## Aim of the task
Pictures are not repeated. Every line from the beginning of the entries through the one with "1. LC-IMS-MS workflow" is restated exactly.

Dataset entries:

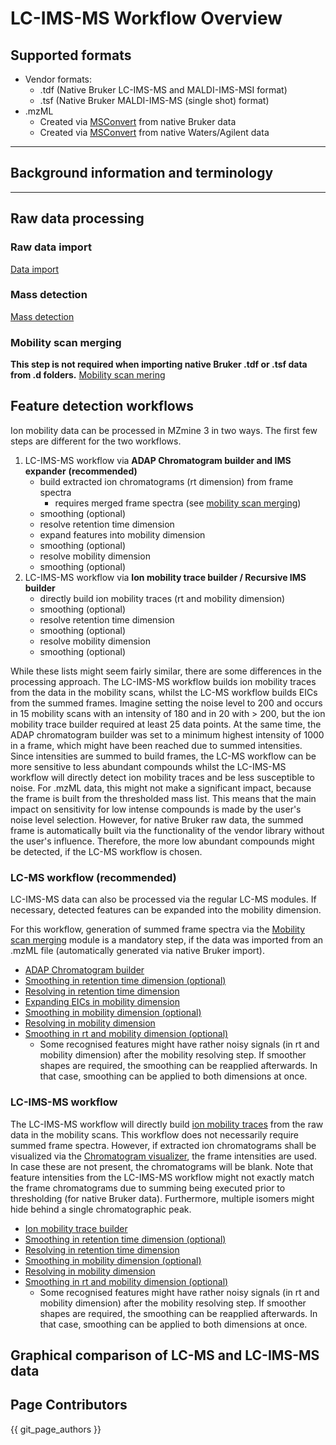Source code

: # LC-IMS-MS Workflow Overview

## Supported formats

* Vendor formats:
    * .tdf (Native Bruker LC-IMS-MS and MALDI-IMS-MSI format)
    * .tsf (Native Bruker MALDI-IMS-MS (single shot) format)
* .mzML
    * Created via [MSConvert](https://proteowizard.sourceforge.io/download.html) from native Bruker
      data
    * Created via [MSConvert](https://proteowizard.sourceforge.io/download.html) from native
      Waters/Agilent data

***

## Background information and terminology

***

## Raw data processing

### Raw data import

[Data import](../../module_docs/dataimport/data-import.md#lc-ims-ms-data)

### Mass detection

[Mass detection](../../module_docs/massdetection/mass-detection.md#lc-ims-ms-data)

### Mobility scan merging

**This step is not required when importing native Bruker .tdf or .tsf data from .d folders.**
[Mobility scan mering](../../module_docs/mobilityscanmerging/mobility-scan-merging.md)

## Feature detection workflows

Ion mobility data can be processed in MZmine 3 in two ways. The first few steps are different for
the two workflows.

1. LC-IMS-MS workflow via **ADAP Chromatogram builder and IMS expander** **(recommended)**
    - build extracted ion chromatograms (rt dimension) from frame spectra
        - requires merged frame spectra (see [mobility scan merging](../../module_docs/mobilityscanmerging/mobility-scan-merging.md))
    - smoothing (optional)
    - resolve retention time dimension
    - expand features into mobility dimension
    - smoothing (optional)
    - resolve mobility dimension
    - smoothing (optional)
2. LC-IMS-MS workflow via **Ion mobility trace builder / Recursive IMS builder**
    - directly build ion mobility traces (rt and mobility dimension)
    - smoothing (optional)
    - resolve retention time dimension
    - smoothing (optional)
    - resolve mobility dimension
    - smoothing (optional)

While these lists might seem fairly similar, there are some differences in the processing approach.
The LC-IMS-MS workflow builds ion mobility traces from the data in the mobility scans, whilst the
LC-MS workflow builds EICs from the summed frames. Imagine setting the noise level to 200 and occurs
in 15 mobility scans with an intensity of 180 and in 20 with > 200, but the ion mobility trace
builder required at least 25 data points. At the same time, the ADAP chromatogram builder was set to
a minimum highest intensity of 1000 in a frame, which might have been reached due to summed
intensities.  
Since intensities are summed to build frames, the LC-MS workflow can be more sensitive to less
abundant compounds whilst the LC-IMS-MS workflow will directly detect ion mobility traces and be
less susceptible to noise. For .mzML data, this might not make a significant impact, because the
frame is built from the thresholded mass list. This means that the main impact on sensitivity for
low intense compounds is made by the user's noise level selection. However, for native Bruker raw
data, the summed frame is automatically built via the functionality of the vendor library without
the user's influence. Therefore, the more low abundant compounds might be detected, if the LC-MS
workflow is chosen.

### LC-MS workflow (recommended)

LC-IMS-MS data can also be processed via the regular LC-MS modules. If necessary, detected features
can be expanded into the mobility dimension.

For this workflow, generation of summed frame spectra via
the [Mobility scan merging](../../module_docs/mobilityscanmerging/mobility-scan-merging.md) module is a mandatory step, if the data was
imported from an .mzML file (automatically generated via native Bruker import).

- [ADAP Chromatogram builder](../../module_docs/adapchromatogrambuilder/adap-chromatogram-builder.md)
- [Smoothing in retention time dimension (optional)](../../module_docs/smoothing/smoothing.md)
- [Resolving in retention time dimension](../../module_docs/localminimumresolver/local-minimum-resolver.md)
- [Expanding EICs in mobility dimension](../../module_docs/imsexpander/ims-expander.md)
- [Smoothing  in mobility dimension (optional)](../../module_docs/smoothing/smoothing.md#mobility-dimension)
- [Resolving in mobility dimension](../../module_docs/localminimumresolver/local-minimum-resolver.md#ion-mobility-data)
- [Smoothing in rt and mobility dimension (optional)](../../module_docs/smoothing/smoothing.md)
  - Some recognised features might have rather noisy signals (in rt and mobility dimension) after the
mobility resolving step. If smoother shapes are required, the smoothing can be reapplied afterwards.
In that case, smoothing can be applied to both dimensions at once.

### LC-IMS-MS workflow

The LC-IMS-MS workflow will directly
build [ion mobility traces](ims-background-terminology.md#ion-mobility-traces) from the raw data in the
mobility scans. This workflow does not necessarily require summed frame spectra. However, if
extracted ion chromatograms shall be visualized via
the [Chromatogram visualizer](../../Raw-data-visualisation.md#chromatogram-plot), the frame intensities
are used. In case these are not present, the chromatograms will be blank. Note that feature
intensities from the LC-IMS-MS workflow might not exactly match the frame chromatograms due to
summing being executed prior to thresholding (for native Bruker data). Furthermore, multiple isomers
might hide behind a single chromatographic peak.

- [Ion mobility trace builder](../../module_docs/ionmobilitytracebuilder/ion-mobility-trace-builder.md)
- [Smoothing in retention time dimension (optional)](../../module_docs/smoothing/smoothing.md)
- [Resolving in retention time dimension](../../module_docs/localminimumresolver/local-minimum-resolver.md)
- [Smoothing  in mobility dimension (optional)](../../module_docs/smoothing/smoothing.md#mobility-dimension)
- [Resolving in mobility dimension](../../module_docs/localminimumresolver/local-minimum-resolver.md#ion-mobility-data)
- [Smoothing in rt and mobility dimension (optional)](../../module_docs/smoothing/smoothing.md)
  - Some recognised features might have rather noisy signals (in rt and mobility dimension) after the
mobility resolving step. If smoother shapes are required, the smoothing can be reapplied afterwards.
In that case, smoothing can be applied to both dimensions at once.


## Graphical comparison of LC-MS and LC-IMS-MS data

<!--- [Data comparison](lc-ms-and-lc-ims-ms-data-comparison.md) -->

## Page Contributors

{{ git_page_authors }}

## Solution to this exercise
Source code

: # LC-IMS-MS Workflow Overview

## Supported formats

* Vendor formats:
    * .tdf (Native Bruker LC-IMS-MS and MALDI-IMS-MSI format)
    * .tsf (Native Bruker MALDI-IMS-MS (single shot) format)
* .mzML
    * Created via [MSConvert](https://proteowizard.sourceforge.io/download.html) from native Bruker
      data
    * Created via [MSConvert](https://proteowizard.sourceforge.io/download.html) from native
      Waters/Agilent data

***

## Background information and terminology

***

## Raw data processing

### Raw data import

[Data import](../../module_docs/dataimport/data-import.md#lc-ims-ms-data)

### Mass detection

[Mass detection](../../module_docs/massdetection/mass-detection.md#lc-ims-ms-data)

### Mobility scan merging

**This step is not required when importing native Bruker .tdf or .tsf data from .d folders.**
[Mobility scan mering](../../module_docs/mobilityscanmerging/mobility-scan-merging.md)

## Feature detection workflows

Ion mobility data can be processed in MZmine 3 in two ways. The first few steps are different for
the two workflows.

1. LC-IMS-MS workflow via **ADAP Chromatogram builder and IMS expander** **(recommended)**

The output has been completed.